Il lui tapote l’épaule, mais ne l’embrasse pas. Un grand sourire se fige sur le bas de son visage une fois qu’il l’a dévisagé de haut en bas. Il ne l’a pas vu depuis deux ans. Deux ans de camisole chimique tracées sur son corps maintenant déformé.

L’appartement sent la rose. Elle regarde le mur : des dizaines de photos de lui et d’une femme brune mince et jeune.

-C’est qui ?

-Anita...

Il ne quitte pas son sourire.

Le soleil s’est voilé. Elle regarde par la fenêtre les fleurs mortes dans la jardinière.

-Tu veux boire quelque chose ? J’ai du thé...

Elle n’arrive plus à parler. Elle regarde ses pieds.

Il s’est mis à pleuvoir. Une giboulée, une grosse. Maintenant elle a froid. Elle le regarde, ses bras, son corps, grand, dans lequel elle avait sa place, avant.

-J’ai mon train, je dois y aller...

Il n’a pas insisté, il est allé cherché les sacs plastiques deux, bourrés à craquer.

Des cd, des chaussettes dépareillées, un cahier où elle écrivait, avant, et un jean du 38. Elle prends le cahier, une photo glisse parterre. Elle la regarde. C’est un portrait d’eux deux en pieds, de profil. Ils fument une cigarette, la nuit. Ils se regardent dans les yeux, un sourire entendu, désinvoltes, fiers, invincibles, beaux.

Elle a jeté un oeil dans la deuxième pièce, par la porte ouverte. Il avait acheté un nouveau lit, et une télévision design. Il avait enlevé les étagères qu’elle avait posées sur le mur, pour ranger ses livres. Lui ne lit pas.

-Et tu continues la photo ?

-Oui.

Elle ment. Elle est incapable de prendre une photo. Pour qui, pour quoi ? Est-ce qu’elle saurait encore mettre la pellicule dans le boîtier ? Peut-être juste ça...

Elle a remit son manteau et a ramassé les sacs.

-Bon, alors rentres bien.

Elle ne l’a pas embrassé, elle ne s’est pas retournée. Les giboulées se déchaînent sur son corps sans parapluie.

Elle marche tout droit devant elle, oublie de descendre dans le métro. Elle jette les sacs dans la première poubelle venue, ils sont beaucoup trop lourds à porter.

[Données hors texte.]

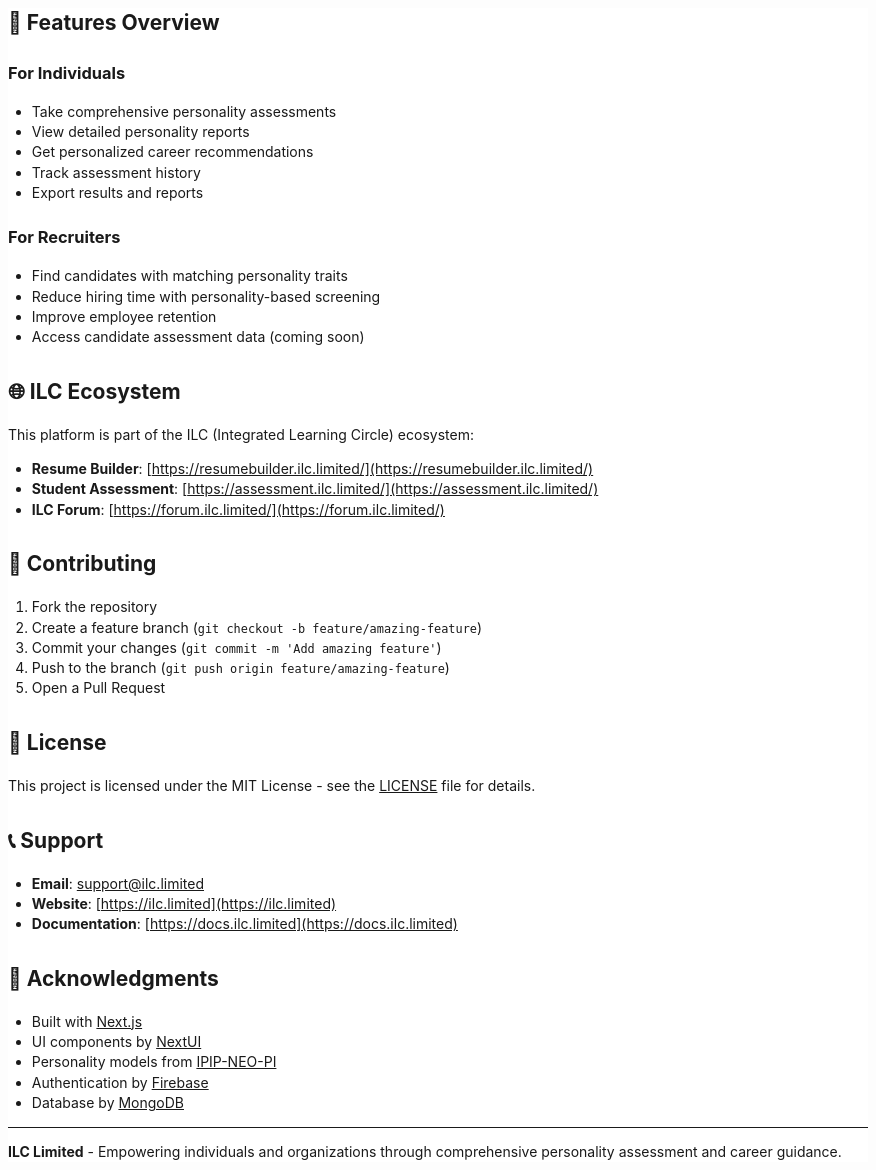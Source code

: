 ## 📱 Features Overview

### For Individuals
- Take comprehensive personality assessments
- View detailed personality reports
- Get personalized career recommendations
- Track assessment history
- Export results and reports

### For Recruiters
- Find candidates with matching personality traits
- Reduce hiring time with personality-based screening
- Improve employee retention
- Access candidate assessment data (coming soon)

## 🌐 ILC Ecosystem

This platform is part of the ILC (Integrated Learning Circle) ecosystem:
- **Resume Builder**: [https://resumebuilder.ilc.limited/](https://resumebuilder.ilc.limited/)
- **Student Assessment**: [https://assessment.ilc.limited/](https://assessment.ilc.limited/)
- **ILC Forum**: [https://forum.ilc.limited/](https://forum.ilc.limited/)

## 🤝 Contributing

1. Fork the repository
2. Create a feature branch (`git checkout -b feature/amazing-feature`)
3. Commit your changes (`git commit -m 'Add amazing feature'`)
4. Push to the branch (`git push origin feature/amazing-feature`)
5. Open a Pull Request

## 📄 License

This project is licensed under the MIT License - see the [LICENSE](LICENSE) file for details.

## 📞 Support

- **Email**: support@ilc.limited
- **Website**: [https://ilc.limited](https://ilc.limited)
- **Documentation**: [https://docs.ilc.limited](https://docs.ilc.limited)

## 🙏 Acknowledgments

- Built with [Next.js](https://nextjs.org/)
- UI components by [NextUI](https://nextui.org/)
- Personality models from [IPIP-NEO-PI](https://github.com/kholia/IPIP-NEO-PI)
- Authentication by [Firebase](https://firebase.google.com/)
- Database by [MongoDB](https://www.mongodb.com/)

---

**ILC Limited** - Empowering individuals and organizations through comprehensive personality assessment and career guidance.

Elle est assise dans le train qui la ramène à Montargis. Des millions de traits zèbrent la vitre, des gouttes d’eau qui se fracassent en silence, innocentes, autant de larmes qui ne couleront pas sur ses joues inexpressives, insensibles, indolores, ses grosses joues de Lapin bourrées de neuroleptiques.

Elle vient de perdre le dernier fil  qui la reliait à quelque chose.
Puis la nuit est tombée juste quand elle est arrivée pour signer la fin de sa permission dans le bureau des admissions.